The Avengers: Did The Avengers Influence The Ipcress File and Then Parody It?

When I wrote my recent piece speculating whether Bond was an influence on The Avengers, I didn't envision that post becoming a series, but this is probably the second in an unintentional series of posts on The Avengers in its context of Cold War spy literature. Perhaps I should also say that probably none of what I am going to say is academically proveable, so if you're a media student please don't quote me, I am not respectable in any way.
Oh, one last disclaimer, Michael Caine normally irritates me witless. In fact Ipcress is the only one of his films I have managed to see all the way through, and I notice a few other people say that they like the film despite its cast. You may also say that his Palmer character is almost diametrically opposed to Steed - definitely working class and not with the grand origins Steed refers to now and again.
My theory would be that The Ipcress File may have been initially influenced by The Avengers , since it came out halfway through the show's original run. Ipcress was phenomenally successful, and so I would theorise that later series of The Avengers then parodied the Ipcress File. It's all getting a bit postmodern and reflexive here, especially as Ipcress was conceived as being a sort of anti-Bond, and deliberately made to be downbeat.
An example would be that the earlier series of The Avengers actually make quite a lot of the characters' sophisticated taste in food. Take the episode where Steed is going away and gives all sorts of exquisite things he won't be eating, to Cathy. In the manner of the time, both Steed and Cathy are depicted as quite sophisticated in their tastes, which even into the sixties was a major symbol of modernity and luxury. In The Ipcress File this focuses into Palmer's gourmand taste, shown by the opening shots around his flat which focuses in on his kitchen. In the book Palmer has other luxurious tastes apparently (I haven't read it) but in the film this becomes his taste in food alone, for which he is renowned. Then The Avengers parody this even further in the later series by the introduction of endless champagne, far more than an ordinary spy would drink in the course of a day's work. Palmer is quite similar to Steed in his attitude to authority, and I would suggest that the last series of The Avengers sends up the subject of authority by making Mother the authority figure.
The pretend servant agency which serves as a cover in The Ipcress File is so Avengers I'm surprised they didn't think of it. Steed had to make do with a pretend butchers of course. There are other symbols of the gentleman of the time in The Iprcress File, for example the magnificent building used as a set for the ministry, and the way Palmer's boss looks like Steed by his outfit of suit, bowler hat and umbrella, the uniform of the gentleman civil servant or whatever at the time.

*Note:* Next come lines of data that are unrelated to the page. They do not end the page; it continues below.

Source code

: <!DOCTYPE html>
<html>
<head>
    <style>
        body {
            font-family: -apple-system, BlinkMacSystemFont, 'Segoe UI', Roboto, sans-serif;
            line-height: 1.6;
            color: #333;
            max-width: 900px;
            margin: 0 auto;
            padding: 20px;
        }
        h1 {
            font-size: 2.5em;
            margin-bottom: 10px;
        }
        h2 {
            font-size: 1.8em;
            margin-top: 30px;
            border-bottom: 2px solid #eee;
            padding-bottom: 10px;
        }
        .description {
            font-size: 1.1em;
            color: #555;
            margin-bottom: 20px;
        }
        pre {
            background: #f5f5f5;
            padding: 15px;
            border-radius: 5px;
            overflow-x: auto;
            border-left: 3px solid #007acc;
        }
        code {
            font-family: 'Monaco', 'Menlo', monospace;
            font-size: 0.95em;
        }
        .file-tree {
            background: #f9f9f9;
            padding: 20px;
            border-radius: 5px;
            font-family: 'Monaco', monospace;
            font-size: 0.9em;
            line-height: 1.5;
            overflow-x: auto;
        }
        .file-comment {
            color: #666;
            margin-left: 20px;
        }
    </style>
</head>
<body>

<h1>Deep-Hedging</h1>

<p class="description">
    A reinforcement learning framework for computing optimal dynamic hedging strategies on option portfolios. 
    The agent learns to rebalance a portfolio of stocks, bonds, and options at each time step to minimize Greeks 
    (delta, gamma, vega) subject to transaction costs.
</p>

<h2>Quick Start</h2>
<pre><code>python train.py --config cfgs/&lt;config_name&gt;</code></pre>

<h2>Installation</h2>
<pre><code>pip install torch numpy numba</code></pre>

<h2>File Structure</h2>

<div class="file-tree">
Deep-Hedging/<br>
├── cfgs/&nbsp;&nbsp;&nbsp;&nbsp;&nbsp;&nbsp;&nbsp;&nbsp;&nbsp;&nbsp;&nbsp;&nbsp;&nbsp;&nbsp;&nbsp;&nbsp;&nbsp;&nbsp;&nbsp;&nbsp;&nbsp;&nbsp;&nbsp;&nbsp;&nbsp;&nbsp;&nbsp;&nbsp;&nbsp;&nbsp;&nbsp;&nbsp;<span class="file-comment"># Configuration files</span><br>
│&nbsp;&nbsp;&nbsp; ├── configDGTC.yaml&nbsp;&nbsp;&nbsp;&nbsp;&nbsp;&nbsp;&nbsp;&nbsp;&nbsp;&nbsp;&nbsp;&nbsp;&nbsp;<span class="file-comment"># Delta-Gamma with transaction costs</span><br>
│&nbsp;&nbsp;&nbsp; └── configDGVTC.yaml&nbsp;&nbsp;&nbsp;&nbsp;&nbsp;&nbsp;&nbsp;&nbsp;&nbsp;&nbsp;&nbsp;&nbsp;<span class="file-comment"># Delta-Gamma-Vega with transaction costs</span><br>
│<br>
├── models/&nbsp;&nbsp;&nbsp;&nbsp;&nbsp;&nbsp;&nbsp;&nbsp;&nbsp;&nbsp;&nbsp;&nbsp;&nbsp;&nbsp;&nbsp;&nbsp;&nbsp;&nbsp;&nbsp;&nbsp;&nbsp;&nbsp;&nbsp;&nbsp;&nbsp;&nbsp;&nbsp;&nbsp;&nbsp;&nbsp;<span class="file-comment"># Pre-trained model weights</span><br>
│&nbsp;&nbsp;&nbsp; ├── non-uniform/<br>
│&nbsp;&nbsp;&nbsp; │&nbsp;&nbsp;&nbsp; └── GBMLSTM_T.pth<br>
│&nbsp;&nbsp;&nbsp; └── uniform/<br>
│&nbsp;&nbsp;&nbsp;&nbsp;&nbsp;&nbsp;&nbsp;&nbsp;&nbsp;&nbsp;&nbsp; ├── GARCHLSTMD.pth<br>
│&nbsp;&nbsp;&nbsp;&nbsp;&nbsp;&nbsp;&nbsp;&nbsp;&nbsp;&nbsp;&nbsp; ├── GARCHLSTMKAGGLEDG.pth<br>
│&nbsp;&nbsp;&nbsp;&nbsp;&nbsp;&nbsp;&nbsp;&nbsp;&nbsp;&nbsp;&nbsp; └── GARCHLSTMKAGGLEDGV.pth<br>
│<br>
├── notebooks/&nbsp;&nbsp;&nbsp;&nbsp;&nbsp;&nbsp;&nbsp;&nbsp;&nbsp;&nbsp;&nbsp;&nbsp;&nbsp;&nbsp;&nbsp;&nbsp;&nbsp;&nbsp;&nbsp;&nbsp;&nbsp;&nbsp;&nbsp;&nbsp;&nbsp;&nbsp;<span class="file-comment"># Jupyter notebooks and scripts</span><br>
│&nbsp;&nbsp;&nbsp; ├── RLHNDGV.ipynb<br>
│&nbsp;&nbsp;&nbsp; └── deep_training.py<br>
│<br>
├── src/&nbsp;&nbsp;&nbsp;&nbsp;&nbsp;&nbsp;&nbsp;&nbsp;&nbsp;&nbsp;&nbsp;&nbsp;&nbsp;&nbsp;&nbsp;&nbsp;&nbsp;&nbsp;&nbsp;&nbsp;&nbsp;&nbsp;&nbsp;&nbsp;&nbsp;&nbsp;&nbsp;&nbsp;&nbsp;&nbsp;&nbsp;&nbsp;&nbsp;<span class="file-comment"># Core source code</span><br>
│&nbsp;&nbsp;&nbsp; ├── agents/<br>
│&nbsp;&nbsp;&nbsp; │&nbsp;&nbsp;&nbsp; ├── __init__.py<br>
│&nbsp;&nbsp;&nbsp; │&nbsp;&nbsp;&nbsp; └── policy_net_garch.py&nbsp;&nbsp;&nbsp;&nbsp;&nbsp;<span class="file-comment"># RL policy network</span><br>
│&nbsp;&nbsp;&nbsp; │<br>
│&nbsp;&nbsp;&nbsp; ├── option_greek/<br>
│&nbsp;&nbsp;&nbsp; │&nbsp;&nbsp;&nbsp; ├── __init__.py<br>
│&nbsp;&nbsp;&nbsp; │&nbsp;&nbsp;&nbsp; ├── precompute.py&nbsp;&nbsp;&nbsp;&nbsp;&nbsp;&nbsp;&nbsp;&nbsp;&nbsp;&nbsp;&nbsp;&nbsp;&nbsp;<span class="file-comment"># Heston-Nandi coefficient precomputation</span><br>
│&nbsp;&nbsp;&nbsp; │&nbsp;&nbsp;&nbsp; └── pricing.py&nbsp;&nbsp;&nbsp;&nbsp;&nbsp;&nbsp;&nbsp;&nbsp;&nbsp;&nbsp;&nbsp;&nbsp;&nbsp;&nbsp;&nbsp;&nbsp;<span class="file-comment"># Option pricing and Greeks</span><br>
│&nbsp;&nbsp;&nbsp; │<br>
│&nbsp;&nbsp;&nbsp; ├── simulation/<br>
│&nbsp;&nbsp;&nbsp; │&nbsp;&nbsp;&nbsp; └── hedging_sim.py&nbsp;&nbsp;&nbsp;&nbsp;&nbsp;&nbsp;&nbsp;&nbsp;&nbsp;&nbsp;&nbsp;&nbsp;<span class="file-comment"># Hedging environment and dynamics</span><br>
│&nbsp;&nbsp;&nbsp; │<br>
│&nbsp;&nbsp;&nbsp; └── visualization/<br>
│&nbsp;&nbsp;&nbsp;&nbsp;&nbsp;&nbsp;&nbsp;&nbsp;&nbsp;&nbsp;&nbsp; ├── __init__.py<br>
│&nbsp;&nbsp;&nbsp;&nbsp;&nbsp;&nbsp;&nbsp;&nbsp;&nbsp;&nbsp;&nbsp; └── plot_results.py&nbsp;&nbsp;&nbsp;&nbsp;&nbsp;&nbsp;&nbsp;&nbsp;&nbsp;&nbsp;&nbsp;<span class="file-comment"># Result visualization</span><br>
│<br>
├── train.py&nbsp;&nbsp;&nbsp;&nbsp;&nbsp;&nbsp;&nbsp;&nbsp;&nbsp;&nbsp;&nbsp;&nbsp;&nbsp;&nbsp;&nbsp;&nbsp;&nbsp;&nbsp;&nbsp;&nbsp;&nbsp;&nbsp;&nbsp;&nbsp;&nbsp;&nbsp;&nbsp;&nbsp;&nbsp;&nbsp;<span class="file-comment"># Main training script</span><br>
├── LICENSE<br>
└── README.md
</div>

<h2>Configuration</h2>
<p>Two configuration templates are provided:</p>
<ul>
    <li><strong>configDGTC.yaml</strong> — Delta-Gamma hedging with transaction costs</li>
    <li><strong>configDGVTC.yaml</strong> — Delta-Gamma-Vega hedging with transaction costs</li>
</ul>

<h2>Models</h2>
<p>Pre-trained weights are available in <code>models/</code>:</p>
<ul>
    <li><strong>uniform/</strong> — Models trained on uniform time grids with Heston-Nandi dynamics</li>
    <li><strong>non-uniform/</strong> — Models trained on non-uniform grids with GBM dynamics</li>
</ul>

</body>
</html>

Another visual similarity is the scene where Palmer is being interrogated, which is very reminiscent of a similar scene with Steed (its in one of the extant expisodes, but I can't remember which one, perhaps someone will comment).
Perhaps the likeness that I'm getting at is the atmosphere of The Avengers. Not least I think is the similarity of personality between Palmer and Steed, at least in terms of humour. The scene where Palmer is taken into a cover fireworks factory and pushes down the plunger on one of those things used to set off dynamite, is exactly the way Steed would have behaved in the setting and the sombre circumstances. I also have a feeling that The Ipcress File isprobably what The Avengers would have looked like if it hadn't been confined to studios mainly (in the early days): the London of the 1960s. Of course as we all know it came to rest in an England which was about as unreal as it could be, but that was after Ipcress. One of the reasons therefore that they feel like each other, is that Ipcress is set in the real London which was the setting of the Avengers, and which it came to parody.
Does my little theory here stand up to much scrutiny? Probably not, and of course the similarities may just be the result of the craze for all things espionage at the time. But it would be nice to think it happened like this.